In part 2 the narrative begins to unfold and continues through part 3. The overall flow of this story stretches back some 400 years and can be summarized in 3 major movements that are all deeply connected. First, the understanding of the self became primarily internalized or psychologized. In other words, how we think and feel defines us. Second, psychologized man became sexualized as sexuality became the defining part of his identity. Finally, since inner categories now determine identity, and sexuality is the most important feature of human identity, the "politization" of human sexual identity became necessary for true liberation of one’s inner self. In other words, if the real you is found in how you feel, and your sexual feelings are that you are a man trapped in a woman’s body, then the only way to give you true freedom is to use political power to force society to give you the chance to live out your inner sexual identity.

What’s so unnerving about this narrative describing the shift in our understanding of the self is that the vast majority of people have no idea it has taken place.

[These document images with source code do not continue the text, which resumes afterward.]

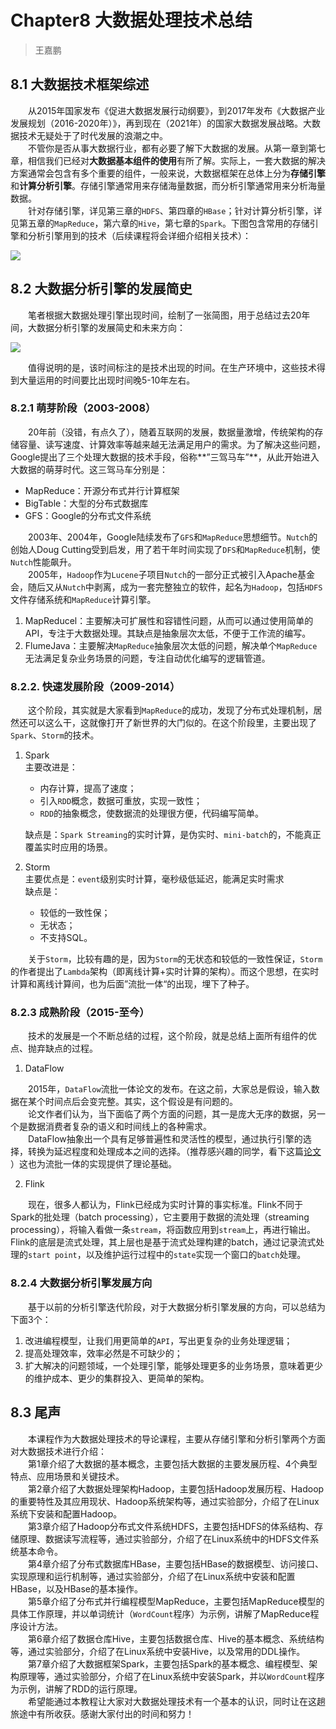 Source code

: # Chapter8 大数据处理技术总结

> 王嘉鹏

## 8.1 大数据技术框架综述

&emsp;&emsp;从2015年国家发布《促进大数据发展行动纲要》，到2017年发布《大数据产业发展规划（2016-2020年）》，再到现在（2021年）的国家大数据发展战略。大数据技术无疑处于了时代发展的浪潮之中。  
&emsp;&emsp;不管你是否从事大数据行业，都有必要了解下大数据的发展。从第一章到第七章，相信我们已经对**大数据基本组件的使用**有所了解。实际上，一套大数据的解决方案通常会包含有多个重要的组件，一般来说，大数据框架在总体上分为**存储引擎**和**计算分析引擎**。存储引擎通常用来存储海量数据，而分析引擎通常用来分析海量数据。  
&emsp;&emsp;针对存储引擎，详见第三章的`HDFS`、第四章的`HBase`；针对计算分析引擎，详见第五章的`MapReduce`，第六章的`Hive`，第七章的`Spark`。下图包含常用的存储引擎和分析引擎用到的技术（后续课程将会详细介绍相关技术）：

![](https://gitee.com/shenhao-stu/Big-Data/raw/master/doc_imgs/ch8.1.png)

## 8.2 大数据分析引擎的发展简史

&emsp;&emsp;笔者根据大数据处理引擎出现时间，绘制了一张简图，用于总结过去20年间，大数据分析引擎的发展简史和未来方向：

![](https://gitee.com/shenhao-stu/Big-Data/raw/master/doc_imgs/ch8.2.png)

&emsp;&emsp;值得说明的是，该时间标注的是技术出现的时间。在生产环境中，这些技术得到大量运用的时间要比出现时间晚5-10年左右。

### 8.2.1 萌芽阶段（2003-2008）

&emsp;&emsp;20年前（没错，有点久了），随着互联网的发展，数据量激增，传统架构的存储容量、读写速度、计算效率等越来越无法满足用户的需求。为了解决这些问题，Google提出了三个处理大数据的技术手段，俗称**”三驾马车”**，从此开始进入大数据的萌芽时代。这三驾马车分别是：  
- MapReduce：开源分布式并行计算框架
- BigTable：大型的分布式数据库
- GFS：Google的分布式文件系统

&emsp;&emsp;2003年、2004年，Google陆续发布了`GFS`和`MapReduce`思想细节。`Nutch`的创始人Doug Cutting受到启发，用了若干年时间实现了`DFS`和`MapReduce`机制，使`Nutch`性能飙升。  
&emsp;&emsp;2005年，`Hadoop`作为`Lucene`子项目`Nutch`的一部分正式被引入Apache基金会，随后又从`Nutch`中剥离，成为一套完整独立的软件，起名为`Hadoop`，包括`HDFS`文件存储系统和`MapReduce`计算引擎。

1. MapReducel：主要解决可扩展性和容错性问题，从而可以通过使用简单的API，专注于大数据处理。其缺点是抽象层次太低，不便于工作流的编写。  
2. FlumeJava：主要解决`MapReduce`抽象层次太低的问题，解决单个`MapReduce`无法满足复杂业务场景的问题，专注自动优化编写的逻辑管道。

### 8.2.2. 快速发展阶段（2009-2014）

&emsp;&emsp;这个阶段，其实就是大家看到`MapReduce`的成功，发现了分布式处理机制，居然还可以这么干，这就像打开了新世界的大门似的。在这个阶段里，主要出现了`Spark`、`Storm`的技术。 

1. Spark  
    主要改进是：  
    - 内存计算，提高了速度；
    - 引入`RDD`概念，数据可重放，实现一致性；
    - `RDD`的抽象概念，使数据流的处理很方便，代码编写简单。

    缺点是：`Spark Streaming`的实时计算，是伪实时、`mini-batch`的，不能真正覆盖实时应用的场景。

2. Storm  
    主要优点是：`event`级别实时计算，毫秒级低延迟，能满足实时需求  
    缺点是：  
    - 较低的一致性保；
    - 无状态；
    - 不支持SQL。

&emsp;&emsp;关于`Storm`，比较有趣的是，因为`Storm`的无状态和较低的一致性保证，`Storm`的作者提出了`Lambda`架构（即离线计算+实时计算的架构）。而这个思想，在实时计算和离线计算间，也为后面”流批一体“的出现，埋下了种子。

### 8.2.3 成熟阶段（2015-至今）

&emsp;&emsp;技术的发展是一个不断总结的过程，这个阶段，就是总结上面所有组件的优点、抛弃缺点的过程。

1. DataFlow

&emsp;&emsp;2015年，`DataFlow`流批一体论文的发布。在这之前，大家总是假设，输入数据在某个时间点后会变完整。其实，这个假设是有问题的。  
&emsp;&emsp;论文作者们认为，当下面临了两个方面的问题，其一是庞大无序的数据，另一个是数据消费者复杂的语义和时间线上的各种需求。  
&emsp;&emsp;DataFlow抽象出一个具有足够普遍性和灵活性的模型，通过执行引擎的选择，转换为延迟程度和处理成本之间的选择。（推荐感兴趣的同学，看下这篇[论文](https://apparition957.github.io/2020/01/07/%E3%80%8AThe-Dataflow-Model%E3%80%8B%E8%AE%BA%E6%96%87%E7%BF%BB%E8%AF%91) ）这也为流批一体的实现提供了理论基础。

2. Flink

&emsp;&emsp;现在，很多人都认为，Flink已经成为实时计算的事实标准。Flink不同于Spark的批处理（batch processing），它主要用于数据的流处理（streaming processing），将输入看做一条`stream`，将函数应用到`stream`上，再进行输出。Flink的底层是流式处理，其上层也是基于流式处理构建的batch，通过记录流式处理的`start point`，以及维护运行过程中的`state`实现一个窗口的`batch`处理。

### 8.2.4 大数据分析引擎发展方向

&emsp;&emsp;基于以前的分析引擎迭代阶段，对于大数据分析引擎发展的方向，可以总结为下面3个：  
1. 改进编程模型，让我们用更简单的`API`，写出更复杂的业务处理逻辑；
2. 提高处理效率，效率必然是不可缺少的；
3. 扩大解决的问题领域，一个处理引擎，能够处理更多的业务场景，意味着更少的维护成本、更少的集群投入、更简单的架构。

## 8.3 尾声

&emsp;&emsp;本课程作为大数据处理技术的导论课程，主要从存储引擎和分析引擎两个方面对大数据技术进行介绍：  
&emsp;&emsp;第1章介绍了大数据的基本概念，主要包括大数据的主要发展历程、4个典型特点、应用场景和关键技术。  
&emsp;&emsp;第2章介绍了大数据处理架构Hadoop，主要包括Hadoop发展历程、Hadoop的重要特性及其应用现状、Hadoop系统架构等，通过实验部分，介绍了在Linux系统下安装和配置Hadoop。  
&emsp;&emsp;第3章介绍了Hadoop分布式文件系统HDFS，主要包括HDFS的体系结构、存储原理、数据读写流程等，通过实验部分，介绍了在Linux系统中的HDFS文件系统基本命令。  
&emsp;&emsp;第4章介绍了分布式数据库HBase，主要包括HBase的数据模型、访问接口、实现原理和运行机制等，通过实验部分，介绍了在Linux系统中安装和配置HBase，以及HBase的基本操作。  
&emsp;&emsp;第5章介绍了分布式并行编程模型MapReduce，主要包括MapReduce模型的具体工作原理，并以单词统计（`WordCount`程序）为示例，讲解了MapReduce程序设计方法。  
&emsp;&emsp;第6章介绍了数据仓库Hive，主要包括数据仓库、Hive的基本概念、系统结构等，通过实验部分，介绍了在Linux系统中安装Hive，以及常用的DDL操作。  
&emsp;&emsp;第7章介绍了大数据框架Spark，主要包括Spark的基本概念、编程模型、架构原理等，通过实验部分，介绍了在Linux系统中安装Spark，并以`WordCount`程序为示例，讲解了RDD的运行原理。  
&emsp;&emsp;希望能通过本教程让大家对大数据处理技术有一个基本的认识，同时让在这趟旅途中有所收获。感谢大家付出的时间和努力！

We are swimming in the cultural water where the self has been psychologized, sexualized, and politicized, and we have no idea what water even is. It’s highly doubtful that the entertainers and politicians spouting cliches about “the real you” and supporting transgender rights have ever read Jean Jacque Rosseau or Sigmund Freud. Yet, they live and breathe expressive individualism and sexual identity politics because this slow-moving revolution has been thoroughly successful and run over everything in its path. In part 4 Trueman spends three chapters showing the connections between the philosophical underpinnings of these changes and the popular expressions of them.

Why You Should Read It

I hope by this point that you, the normal and quite busy pastor, have already opened another tab on your browser and ordered a copy of The Rise and Triumph of the Modern Self. But if, by chance, you have not been so moved, I’d like to give you three reasons to devote the time necessary to explore this work.

First, I would imagine that at one time or another we have all asked the question that led Trueman to write this book. How in the world did our culture get to the point where the statement, “I am a man trapped in a woman’s body” makes logical sense? The changes have happened so fast that we can easily become disoriented. But if you have ever been confused, frustrated, or exasperated by the strange logic at work in our culture, this book will at least give you categories to make sense of what is happening.

Second, the revolution Trueman describes in this book has been so comprehensive that we cannot just ignore it. I just opened my browser to a major news outlet and found this headline: “Three Dads, a Baby and the Legal Battle to Get Their Names Added to the Birth Certificate.” By now most Christians know that the Equality Act has once again been passed by the House of Representatives and will at some point find its way to the Senate. People in your church have family members, coworkers, and friends who identify as LGBT and who speak and act in line with expressive individualism and sexual identity politics. How will you shepherd your church members to love and care for those people in an effective way? As leaders in God’s church, we have to help our people to be able to give an answer for the hope in them (1 Peter 3:15), and this book will equip you to do that.

Finally, read this book, not just to arm yourself to deal with transgender issues, but because the root causes of this revolution have impacted the church more than we realize. As Trueman puts it, “Yet here is the rub: the LGBTQ+ community is only one example of that revolution in selfhood, albeit perhaps the most vocal and influential. The problem is that we are all part of that revolution and there is no way to avoid it” (385). Expressive individualism is the order of the day, even for many Christians. The root issues that Trueman describes are not just problems with those people out there. We have often been carried along by worldliness in our thinking, and this book provides a fresh perspective aimed at helping us be the church in a more faithful way.